• **DIRECTIONS**
Within the records, which lines hold the string "градиентом"? Report each one by copying it.

Records from a collection

+ + + +

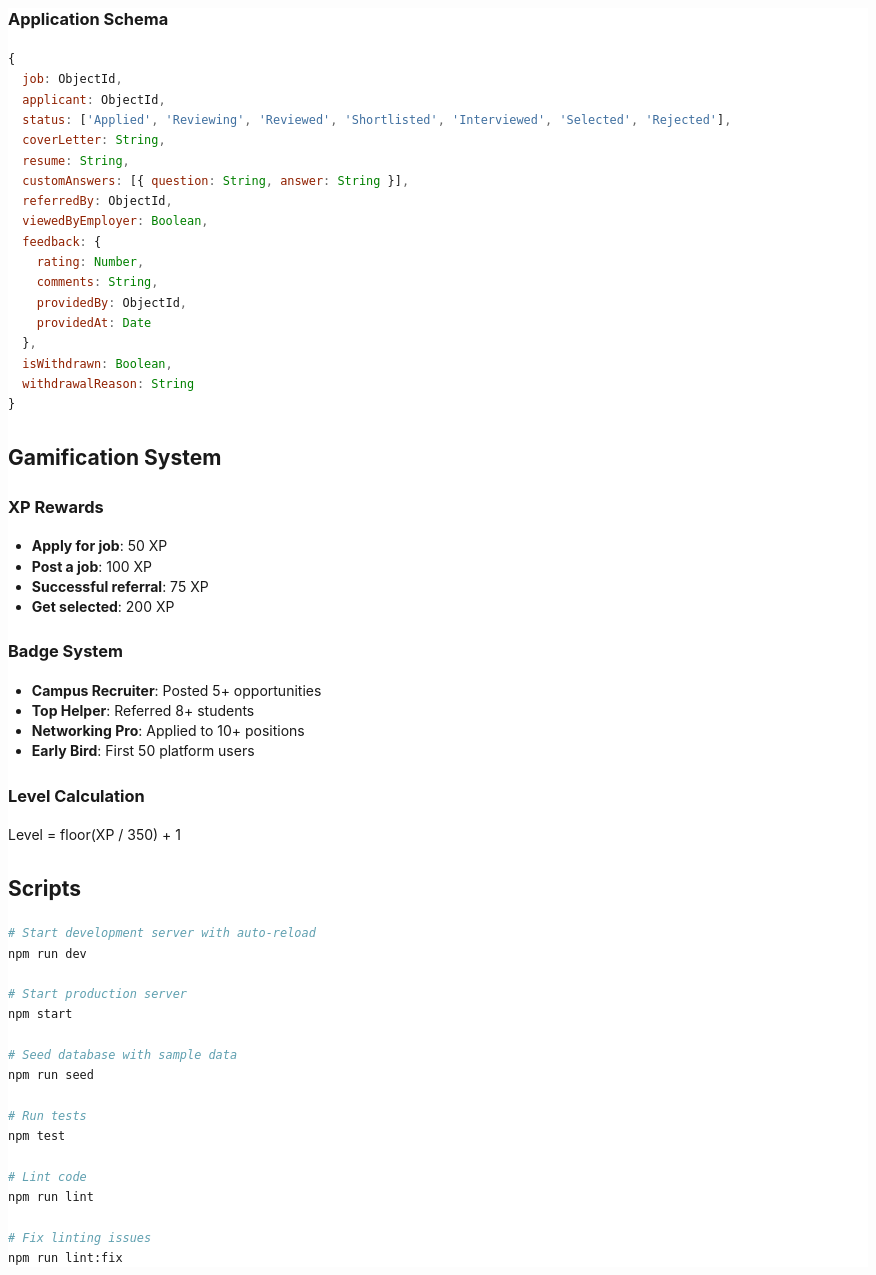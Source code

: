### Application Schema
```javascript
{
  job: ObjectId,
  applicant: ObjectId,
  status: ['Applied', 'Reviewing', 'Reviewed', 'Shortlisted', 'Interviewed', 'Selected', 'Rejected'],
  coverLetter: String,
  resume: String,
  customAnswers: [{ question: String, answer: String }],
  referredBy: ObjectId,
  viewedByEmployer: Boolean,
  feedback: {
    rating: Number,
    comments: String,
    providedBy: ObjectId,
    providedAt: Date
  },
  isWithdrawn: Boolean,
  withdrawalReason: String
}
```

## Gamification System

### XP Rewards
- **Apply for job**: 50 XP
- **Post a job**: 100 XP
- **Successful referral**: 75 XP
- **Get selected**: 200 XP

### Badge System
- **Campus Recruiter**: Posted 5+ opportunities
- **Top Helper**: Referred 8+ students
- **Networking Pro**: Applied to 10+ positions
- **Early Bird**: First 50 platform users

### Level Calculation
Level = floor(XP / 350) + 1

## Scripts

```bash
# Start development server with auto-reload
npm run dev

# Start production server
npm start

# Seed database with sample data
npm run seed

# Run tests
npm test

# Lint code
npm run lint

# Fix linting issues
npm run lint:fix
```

+ + + +

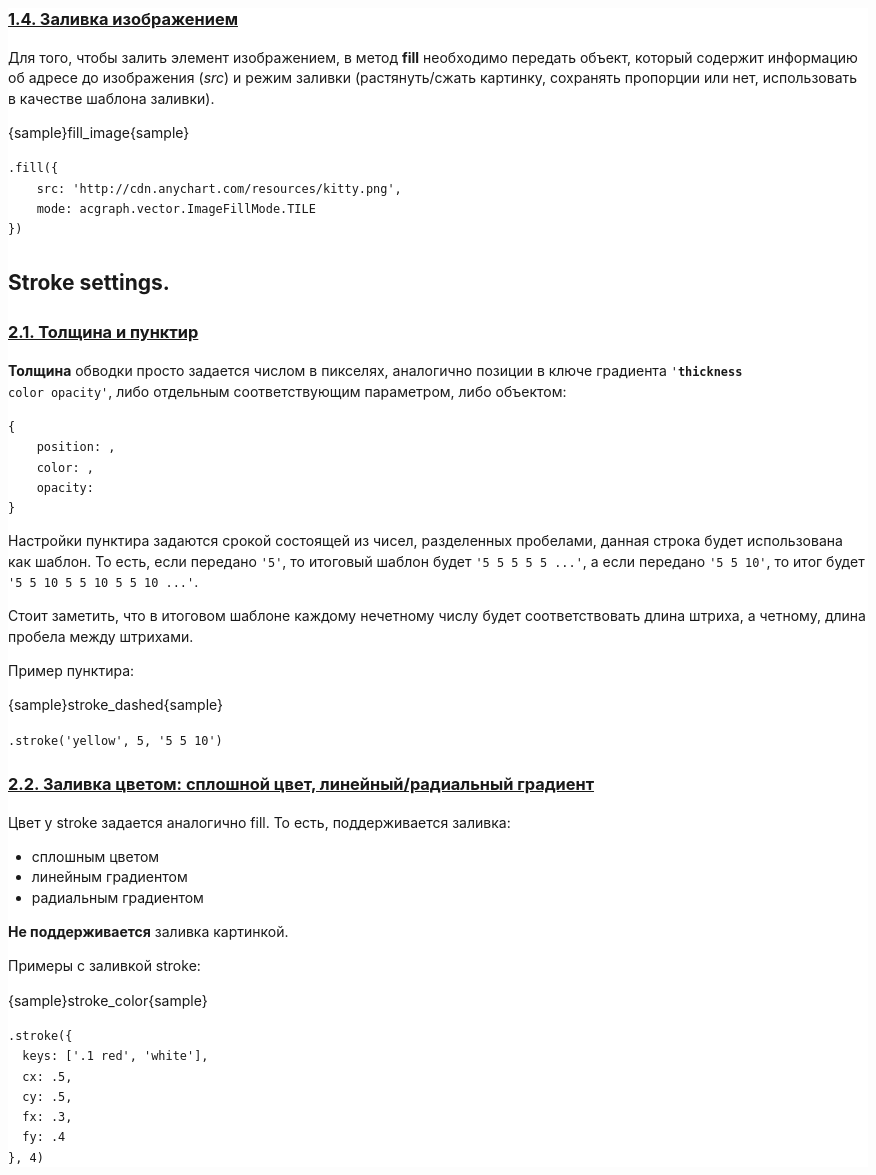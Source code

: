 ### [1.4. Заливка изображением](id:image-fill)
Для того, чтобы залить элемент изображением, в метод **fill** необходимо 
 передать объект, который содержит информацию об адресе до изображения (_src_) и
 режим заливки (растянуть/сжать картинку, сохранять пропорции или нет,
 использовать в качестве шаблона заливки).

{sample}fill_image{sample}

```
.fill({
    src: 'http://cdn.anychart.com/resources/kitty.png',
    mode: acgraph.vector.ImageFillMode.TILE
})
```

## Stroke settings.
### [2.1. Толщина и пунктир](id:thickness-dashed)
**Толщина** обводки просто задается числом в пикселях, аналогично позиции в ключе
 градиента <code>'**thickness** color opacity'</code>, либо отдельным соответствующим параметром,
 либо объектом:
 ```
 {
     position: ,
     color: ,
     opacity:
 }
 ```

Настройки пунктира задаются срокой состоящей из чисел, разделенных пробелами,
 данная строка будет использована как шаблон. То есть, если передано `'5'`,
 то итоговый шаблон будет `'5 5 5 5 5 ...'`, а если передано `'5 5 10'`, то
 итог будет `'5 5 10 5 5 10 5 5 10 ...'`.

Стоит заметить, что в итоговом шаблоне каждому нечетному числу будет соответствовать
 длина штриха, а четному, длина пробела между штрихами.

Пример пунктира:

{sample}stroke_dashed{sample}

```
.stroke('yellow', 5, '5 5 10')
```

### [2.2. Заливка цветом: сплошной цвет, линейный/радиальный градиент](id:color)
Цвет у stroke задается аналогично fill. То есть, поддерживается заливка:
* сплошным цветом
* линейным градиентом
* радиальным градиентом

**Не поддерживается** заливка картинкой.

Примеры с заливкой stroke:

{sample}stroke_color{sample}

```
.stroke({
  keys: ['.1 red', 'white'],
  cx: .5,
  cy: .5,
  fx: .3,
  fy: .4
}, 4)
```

+ + + +

• **ANSWER FOR THE TASK**
* линейным градиентом
* радиальным градиентом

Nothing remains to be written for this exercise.